The etymology of the word “jazz” has been an area almost as much contested as the definition of the genre itself. Derivations from French (jaser, or a male form Jazzbeau created from Jazzbelle, in itself a reinterpretation on Biblical Jezebel), African languages, personal names (Jasper, or Charles, then Chas), from jasm/jism (sperm, or vital force), the perfume jasmine are among various other hypotheses. In printed documents, according to Gerald Cohen, “...‘jazz’ was a baseball term in 1913 in San Francisco, before being transferred to music, which was first attested in Chicago, 1915.” [1] Certainly early American slang depended also on imported English slang as demonstrated by the quotation from the John Fletcher play The Beggar’s Bush, 1622, where the advice given by the sow-gelder to cure a wife’s concupiscence presents two words frequently encountered in jazz history, “jelly” and “swing", in their sexual meaning: “Give her cold jelly to take up her belly, And once a day swinge her again.” [2]
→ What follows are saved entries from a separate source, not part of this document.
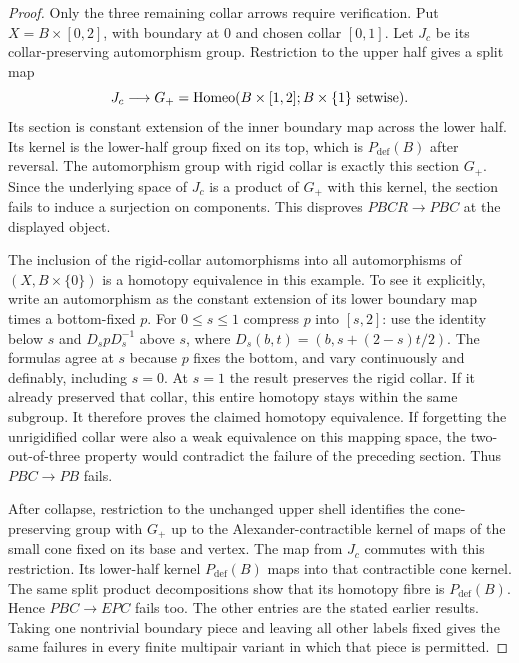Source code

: \begin{proof}
Only the three remaining collar arrows require verification. Put
$X=B\times[0,2]$, with boundary at $0$ and chosen collar $[0,1]$.
Let $J_c$ be its collar-preserving automorphism group. Restriction to
the upper half gives a split map
\[
 J_c\longrightarrow G_+=\operatorname{Homeo}(B\times[1,2];B\times\{1\}
 \text{ setwise}).
\]
Its section is constant extension of the inner boundary map across
the lower half. Its kernel is the lower-half group fixed on its top,
which is $P_{\mathrm{def}}(B)$ after reversal. The automorphism group
with rigid collar is exactly this section $G_+$. Since the underlying
space of $J_c$ is a product of $G_+$ with this kernel, the section
fails to induce a surjection on components. This disproves
$PBCR\to PBC$ at the displayed object.

The inclusion of the rigid-collar automorphisms into all automorphisms
of $(X,B\times\{0\})$ is a homotopy equivalence in this example.
To see it explicitly, write an automorphism as the constant extension
of its lower boundary map times a bottom-fixed $p$. For $0\le s\le1$
compress $p$ into $[s,2]$: use the identity below $s$ and
$D_s pD_s^{-1}$ above $s$, where
$D_s(b,t)=(b,s+(2-s)t/2)$. The formulas agree at $s$ because $p$
fixes the bottom, and vary continuously and definably, including
$s=0$. At $s=1$ the result preserves the rigid collar. If it already
preserved that collar, this entire homotopy stays within the same
subgroup. It therefore proves the claimed homotopy equivalence.
If forgetting the unrigidified collar were also a weak equivalence
on this mapping space, the two-out-of-three property would contradict
the failure of the preceding section. Thus $PBC\to PB$ fails.

After collapse, restriction to the unchanged upper shell identifies
the cone-preserving group with $G_+$ up to the Alexander-contractible
kernel of maps of the small cone fixed on its base and vertex.
The map from $J_c$ commutes with this restriction. Its lower-half
kernel $P_{\mathrm{def}}(B)$ maps into that contractible cone kernel.
The same split product decompositions show that its homotopy fibre
is $P_{\mathrm{def}}(B)$. Hence $PBC\to EPC$ fails too. The other
entries are the stated earlier results. Taking one nontrivial boundary
piece and leaving all other labels fixed gives the same failures in
every finite multipair variant in which that piece is permitted.
\end{proof}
However, the book by journalist Herbert Asbury — author of The Gangs of New York that inspired Scorsese’s movie — The French Quarter (1936) (now predictably reprinted as The Gangs of New Orleans), mentions New Orleans musicians associating jazz with a series of words — razz, dazz, spasm — used to describe early syncopated dance music around the year 1900. [3] The book being written in the late 1930s after jazz became a fashionable word, despite its references to interviews with musicians would require confirmation. In the extensive oral histories collected in the New Orleans Jazz Archive, apparently the word “jazz” is not mentioned.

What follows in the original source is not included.